1293 De synode van Constantinopel zette patriarch Athanasius I af vanwege zijn strengheid.  Athenasios werd ca. 11 jaar later opnieuw verkozen tot patriarch. 

1294 Petrus Murrone, een oude ongeletterde heremiet, werd verkozen tot Paus Celestinus V.  Hij deed afstand na zes maanden.  Zijn opvolger, Paus Bonifatius VIII (1294-1303), deed hem opzoeken en hield hem gevangen tot zijn dood op 90-jarige leeftijd.  Bonifatius' familie had een langdurig conflict met de Colonna familie.  Als paus bood Bonitius de geestelijke gaven die normaal aan kruisvaarders gegeven werden aan een ieder die meedeed in de strijd tegen de Colonna familie.

1294 De kosten van de oorlog tussen Engeland en Frankrijk brachten beide koningen ertoe de kerk te belasten.  Dit leidde er uiteindelijk toe dat  Unum Sanctum (zie 1302) uitgevaardigd werd.

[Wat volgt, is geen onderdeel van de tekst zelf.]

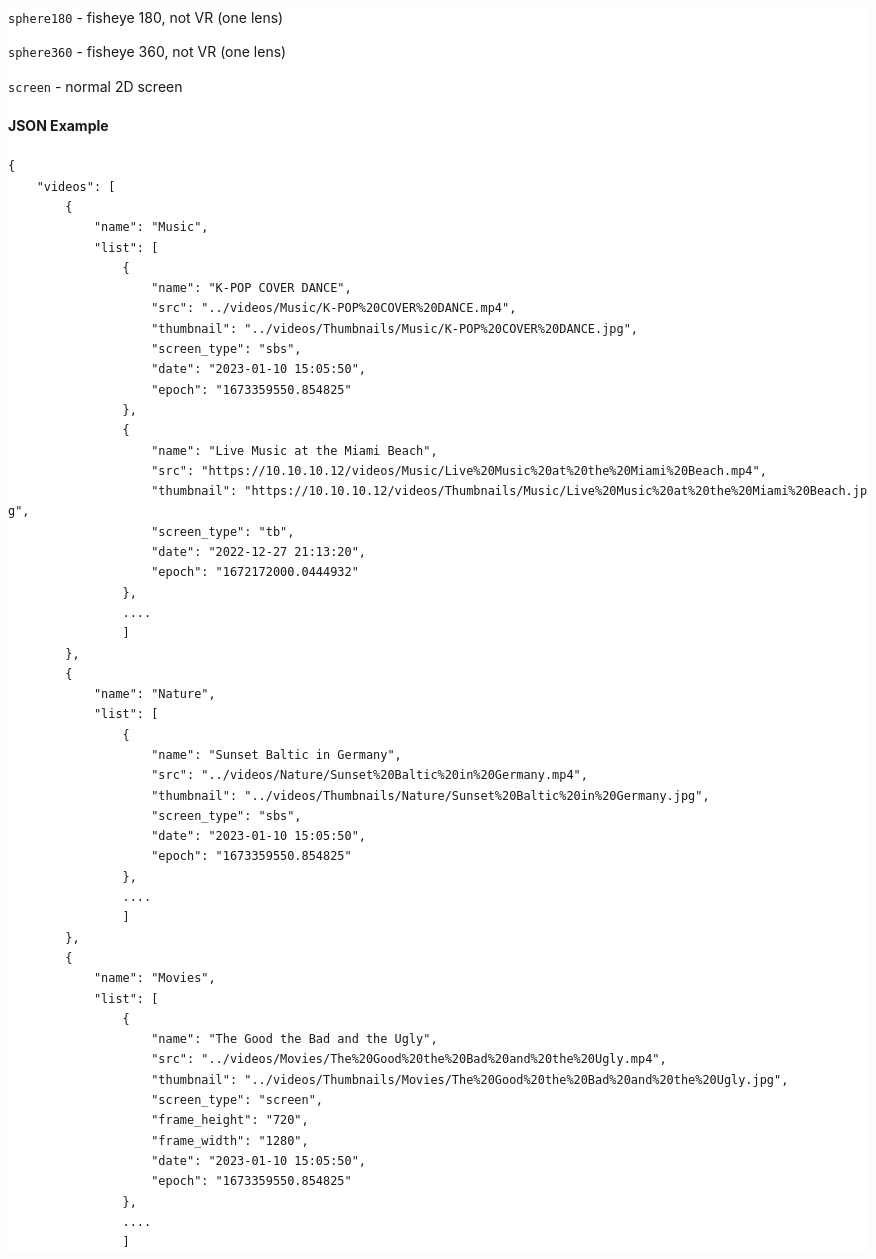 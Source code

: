 `sphere180` - fisheye 180, not VR (one lens)

`sphere360` - fisheye 360, not VR (one lens)

`screen` - normal 2D screen

#### JSON Example

```
{
    "videos": [
        {
            "name": "Music",
            "list": [
                {
                    "name": "K-POP COVER DANCE",
                    "src": "../videos/Music/K-POP%20COVER%20DANCE.mp4",
                    "thumbnail": "../videos/Thumbnails/Music/K-POP%20COVER%20DANCE.jpg",
                    "screen_type": "sbs",
                    "date": "2023-01-10 15:05:50",
                    "epoch": "1673359550.854825"
                },
                {
                    "name": "Live Music at the Miami Beach",
                    "src": "https://10.10.10.12/videos/Music/Live%20Music%20at%20the%20Miami%20Beach.mp4",
                    "thumbnail": "https://10.10.10.12/videos/Thumbnails/Music/Live%20Music%20at%20the%20Miami%20Beach.jpg",
                    "screen_type": "tb",
                    "date": "2022-12-27 21:13:20",
                    "epoch": "1672172000.0444932"
                },
                ....
                ]
        },
        {
            "name": "Nature",
            "list": [
                {
                    "name": "Sunset Baltic in Germany",
                    "src": "../videos/Nature/Sunset%20Baltic%20in%20Germany.mp4",
                    "thumbnail": "../videos/Thumbnails/Nature/Sunset%20Baltic%20in%20Germany.jpg",
                    "screen_type": "sbs",
                    "date": "2023-01-10 15:05:50",
                    "epoch": "1673359550.854825"
                },
                ....
                ]
        },
        {
            "name": "Movies",
            "list": [
                {
                    "name": "The Good the Bad and the Ugly",
                    "src": "../videos/Movies/The%20Good%20the%20Bad%20and%20the%20Ugly.mp4",
                    "thumbnail": "../videos/Thumbnails/Movies/The%20Good%20the%20Bad%20and%20the%20Ugly.jpg",
                    "screen_type": "screen",
                    "frame_height": "720",
                    "frame_width": "1280",
                    "date": "2023-01-10 15:05:50",
                    "epoch": "1673359550.854825"
                },
                ....
                ]
```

1295 De Romeinse (Byzantijnse) keizer Andronicus II schafte de kanonikon (kanonikon) af, een belasting die nieuwe priesters hun bisschoppen betaalden als zij gewijd werden.  Hoewel de belasting nu illegaal was, werd deze nog wel gewoonlijk afgedragen.

1296 Paus Bonifatius VIII (1294-1303) vaardigde de bul Clericos Laicos uit waarin hij geestelijken verbood belasting te betalen aan wereldlijke authoriteiten.  Later wijzigde hij dit in Ineffabilis Amor, dat het aan geestelijken toestond belasting te betalen in geval van nationale nood.  Zijn Etsi de Statu (1297) verhelderde dat de koning zelf kon beslissen wat als nationale nood gold.

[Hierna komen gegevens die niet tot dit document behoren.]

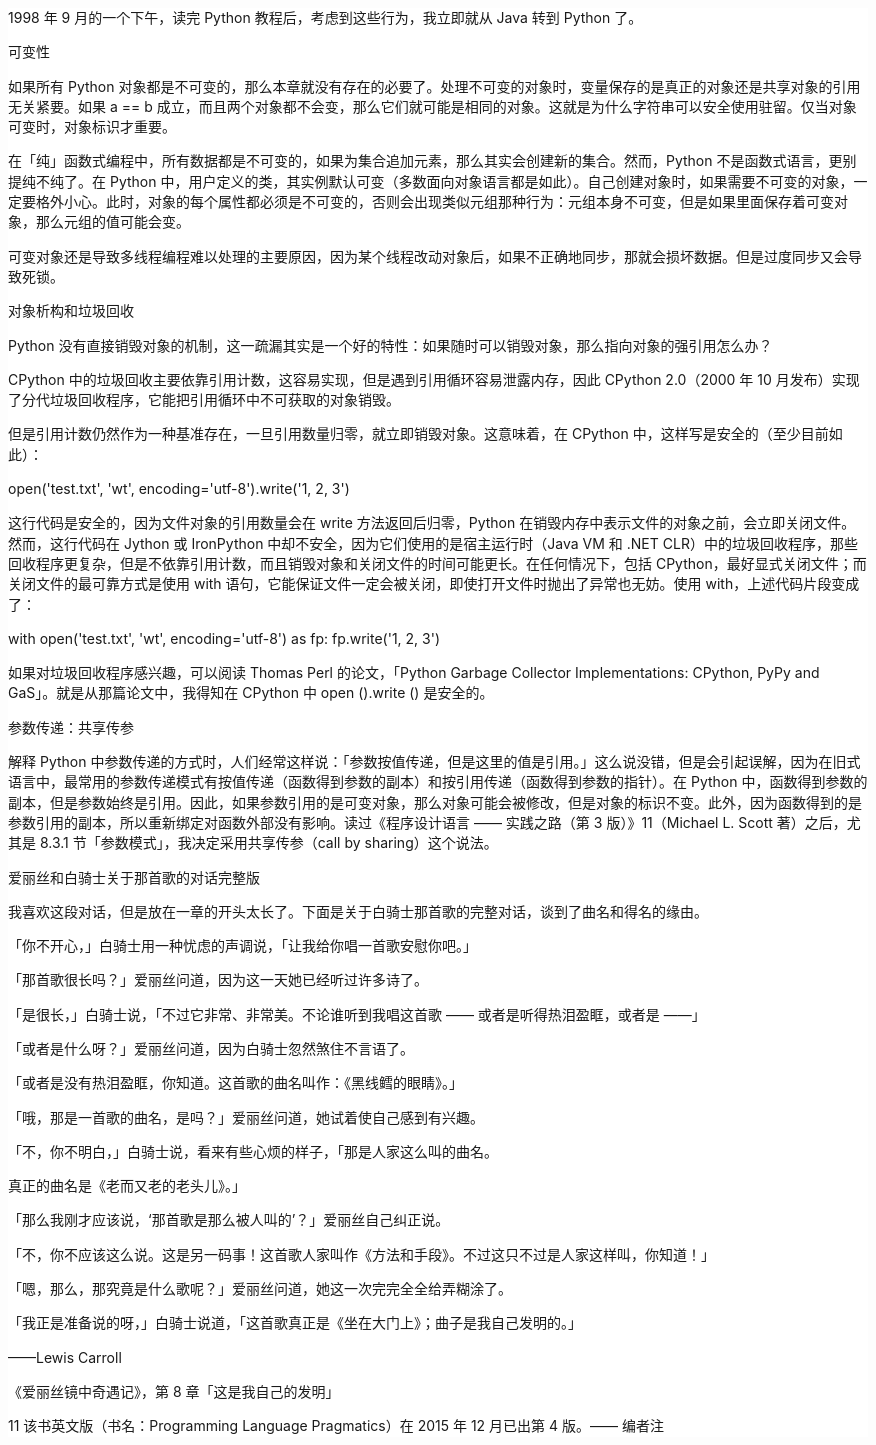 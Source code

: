 1998 年 9 月的一个下午，读完 Python 教程后，考虑到这些行为，我立即就从 Java 转到 Python 了。

可变性

如果所有 Python 对象都是不可变的，那么本章就没有存在的必要了。处理不可变的对象时，变量保存的是真正的对象还是共享对象的引用无关紧要。如果 a == b 成立，而且两个对象都不会变，那么它们就可能是相同的对象。这就是为什么字符串可以安全使用驻留。仅当对象可变时，对象标识才重要。

在「纯」函数式编程中，所有数据都是不可变的，如果为集合追加元素，那么其实会创建新的集合。然而，Python 不是函数式语言，更别提纯不纯了。在 Python 中，用户定义的类，其实例默认可变（多数面向对象语言都是如此）。自己创建对象时，如果需要不可变的对象，一定要格外小心。此时，对象的每个属性都必须是不可变的，否则会出现类似元组那种行为：元组本身不可变，但是如果里面保存着可变对象，那么元组的值可能会变。

可变对象还是导致多线程编程难以处理的主要原因，因为某个线程改动对象后，如果不正确地同步，那就会损坏数据。但是过度同步又会导致死锁。

对象析构和垃圾回收

Python 没有直接销毁对象的机制，这一疏漏其实是一个好的特性：如果随时可以销毁对象，那么指向对象的强引用怎么办？

CPython 中的垃圾回收主要依靠引用计数，这容易实现，但是遇到引用循环容易泄露内存，因此 CPython 2.0（2000 年 10 月发布）实现了分代垃圾回收程序，它能把引用循环中不可获取的对象销毁。

但是引用计数仍然作为一种基准存在，一旦引用数量归零，就立即销毁对象。这意味着，在 CPython 中，这样写是安全的（至少目前如此）：

open('test.txt', 'wt', encoding='utf-8').write('1, 2, 3')

这行代码是安全的，因为文件对象的引用数量会在 write 方法返回后归零，Python 在销毁内存中表示文件的对象之前，会立即关闭文件。然而，这行代码在 Jython 或 IronPython 中却不安全，因为它们使用的是宿主运行时（Java VM 和 .NET CLR）中的垃圾回收程序，那些回收程序更复杂，但是不依靠引用计数，而且销毁对象和关闭文件的时间可能更长。在任何情况下，包括 CPython，最好显式关闭文件；而关闭文件的最可靠方式是使用 with 语句，它能保证文件一定会被关闭，即使打开文件时抛出了异常也无妨。使用 with，上述代码片段变成了：

with open('test.txt', 'wt', encoding='utf-8') as fp: fp.write('1, 2, 3')

如果对垃圾回收程序感兴趣，可以阅读 Thomas Perl 的论文，「Python Garbage Collector Implementations: CPython, PyPy and GaS」。就是从那篇论文中，我得知在 CPython 中 open ().write () 是安全的。

参数传递：共享传参

解释 Python 中参数传递的方式时，人们经常这样说：「参数按值传递，但是这里的值是引用。」这么说没错，但是会引起误解，因为在旧式语言中，最常用的参数传递模式有按值传递（函数得到参数的副本）和按引用传递（函数得到参数的指针）。在 Python 中，函数得到参数的副本，但是参数始终是引用。因此，如果参数引用的是可变对象，那么对象可能会被修改，但是对象的标识不变。此外，因为函数得到的是参数引用的副本，所以重新绑定对函数外部没有影响。读过《程序设计语言 —— 实践之路（第 3 版）》11（Michael L. Scott 著）之后，尤其是 8.3.1 节「参数模式」，我决定采用共享传参（call by sharing）这个说法。

爱丽丝和白骑士关于那首歌的对话完整版

我喜欢这段对话，但是放在一章的开头太长了。下面是关于白骑士那首歌的完整对话，谈到了曲名和得名的缘由。

「你不开心，」白骑士用一种忧虑的声调说，「让我给你唱一首歌安慰你吧。」

「那首歌很长吗？」爱丽丝问道，因为这一天她已经听过许多诗了。

「是很长，」白骑士说，「不过它非常、非常美。不论谁听到我唱这首歌 —— 或者是听得热泪盈眶，或者是 ——」

「或者是什么呀？」爱丽丝问道，因为白骑士忽然煞住不言语了。

「或者是没有热泪盈眶，你知道。这首歌的曲名叫作：《黑线鳕的眼睛》。」

「哦，那是一首歌的曲名，是吗？」爱丽丝问道，她试着使自己感到有兴趣。

「不，你不明白，」白骑士说，看来有些心烦的样子，「那是人家这么叫的曲名。

真正的曲名是《老而又老的老头儿》。」

「那么我刚才应该说，‘那首歌是那么被人叫的’？」爱丽丝自己纠正说。

「不，你不应该这么说。这是另一码事！这首歌人家叫作《方法和手段》。不过这只不过是人家这样叫，你知道！」

「嗯，那么，那究竟是什么歌呢？」爱丽丝问道，她这一次完完全全给弄糊涂了。

「我正是准备说的呀，」白骑士说道，「这首歌真正是《坐在大门上》；曲子是我自己发明的。」

——Lewis Carroll

《爱丽丝镜中奇遇记》，第 8 章「这是我自己的发明」

11 该书英文版（书名：Programming Language Pragmatics）在 2015 年 12 月已出第 4 版。—— 编者注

1299 Dood van de Lithouse prins Daumantas.  Hij was heerser van Pskov in Rusland geworden, had zich bekeerd tot de Orthodoxie  en werd bekend als de heilige Timofey.

1299 Het geschrift Ekthesis van de hand van Andronicus II uit dit jaar somt  112 metropolietanaten op waarvan de meesten minder dan kiezers hadden.

1300 In deze tijd schreef Dante Aligheri (1265-1321), de auteur van de Divina Comedia

De Oxfordse Franciskaan Duns Scotus (1266-1308) ontwikkelde een nominalistische filosofie om de openbaring te waarborgen als de enige bron van kennis van het goddelijke wezen.  Zijn opzet was om de majesteit van God en de vrijheid van de wil te beschermen tegen het Thomistische determinisme.

1300 Ongeveer twee miljoen pelgrims kwamen gedurende dit Jubeljaar naar Rome.  Twee priesters stonden voor het altaar in de St. Pieterskerk en harkten de donaties bij elkaar.